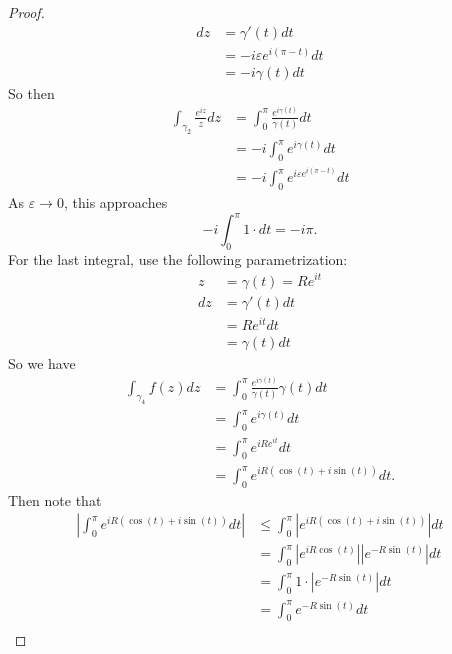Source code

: \documentclass[12pt]{article}
\begin{document}
\begin{proof}
\begin{align*}
    dz &= \gamma '(t)dt \\ 
       &= -i \varepsilon e^{i(\pi - t)} dt \\
       &= -i \gamma (t) dt
  \end{align*}
  So then
  \begin{align*}
  \int_{\gamma_2} \frac{e^{iz}}{z}dz &= \int^{\pi}_0 \frac{e^{i \gamma (t)}}{\gamma (t)}dt \\
                                     &= -i \int^{\pi}_0 e^{i \gamma (t)}dt \\
                                     &= -i \int^{\pi}_0 e^{i \varepsilon e^{i (\pi - t)}}dt
  \end{align*}
  As $\varepsilon \to 0$, this approaches 
  \begin{equation*}
    -i \int^{\pi}_0 1 \cdot dt = -i \pi.
  \end{equation*}
  For the last integral, use the following parametrization:
  \begin{align*}
    z &= \gamma(t)=Re^{it} \\
    dz &= \gamma ' (t)dt \\
       &= Re^{it}dt \\
       &= \gamma (t) dt
  \end{align*}
  So we have 
  \begin{align*}
    \int_{\gamma_4} f(z)dz &= \int^{\pi}_0 \frac{e^{i \gamma (t)}}{\gamma (t)} \gamma (t) dt \\
                           &= \int^{\pi}_0 e^{i \gamma (t)} dt \\
                           &= \int^{\pi}_0 e^{iRe^{it}} dt \\
                           &= \int^{\pi}_0 e^{iR(\cos (t) + i \sin (t))}dt. 
  \end{align*}
  Then note that 
  \begin{align*}
    \left\lvert \int^{\pi}_0 e^{iR(\cos (t) + i \sin (t))}dt \right\rvert & \leq \int^{\pi}_0 \left\lvert e^{iR(\cos (t) + i \sin (t))} \right \rvert dt \\
                                                                        &= \int^{\pi}_0 \left \lvert e^{iR\cos(t)} \right\rvert \left\lvert e^{-R\sin(t)}\right\rvert dt \\
                                                                        &= \int^{\pi}_0 1 \cdot \left\lvert e^{-R\sin(t)} \right\rvert dt \\
                                                                        &= \int^{\pi}_0 e^{-R\sin(t)}dt \\

\end{align*}
\end{proof}
\end{document}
· · · ·
## WHAT TO WORK ON
Each entry above is to be restated exactly, without its images.

## TASK OUTPUT
Source code

: \documentclass[12pt]{article}
\begin{document}
\begin{proof}
\begin{align*}
    dz &= \gamma '(t)dt \\ 
       &= -i \varepsilon e^{i(\pi - t)} dt \\
       &= -i \gamma (t) dt
  \end{align*}
  So then
  \begin{align*}
  \int_{\gamma_2} \frac{e^{iz}}{z}dz &= \int^{\pi}_0 \frac{e^{i \gamma (t)}}{\gamma (t)}dt \\
                                     &= -i \int^{\pi}_0 e^{i \gamma (t)}dt \\
                                     &= -i \int^{\pi}_0 e^{i \varepsilon e^{i (\pi - t)}}dt
  \end{align*}
  As $\varepsilon \to 0$, this approaches 
  \begin{equation*}
    -i \int^{\pi}_0 1 \cdot dt = -i \pi.
  \end{equation*}
  For the last integral, use the following parametrization:
  \begin{align*}
    z &= \gamma(t)=Re^{it} \\
    dz &= \gamma ' (t)dt \\
       &= Re^{it}dt \\
       &= \gamma (t) dt
  \end{align*}
  So we have 
  \begin{align*}
    \int_{\gamma_4} f(z)dz &= \int^{\pi}_0 \frac{e^{i \gamma (t)}}{\gamma (t)} \gamma (t) dt \\
                           &= \int^{\pi}_0 e^{i \gamma (t)} dt \\
                           &= \int^{\pi}_0 e^{iRe^{it}} dt \\
                           &= \int^{\pi}_0 e^{iR(\cos (t) + i \sin (t))}dt. 
  \end{align*}
  Then note that 
  \begin{align*}
    \left\lvert \int^{\pi}_0 e^{iR(\cos (t) + i \sin (t))}dt \right\rvert & \leq \int^{\pi}_0 \left\lvert e^{iR(\cos (t) + i \sin (t))} \right \rvert dt \\
                                                                        &= \int^{\pi}_0 \left \lvert e^{iR\cos(t)} \right\rvert \left\lvert e^{-R\sin(t)}\right\rvert dt \\
                                                                        &= \int^{\pi}_0 1 \cdot \left\lvert e^{-R\sin(t)} \right\rvert dt \\
                                                                        &= \int^{\pi}_0 e^{-R\sin(t)}dt \\

\end{align*}
\end{proof}
\end{document}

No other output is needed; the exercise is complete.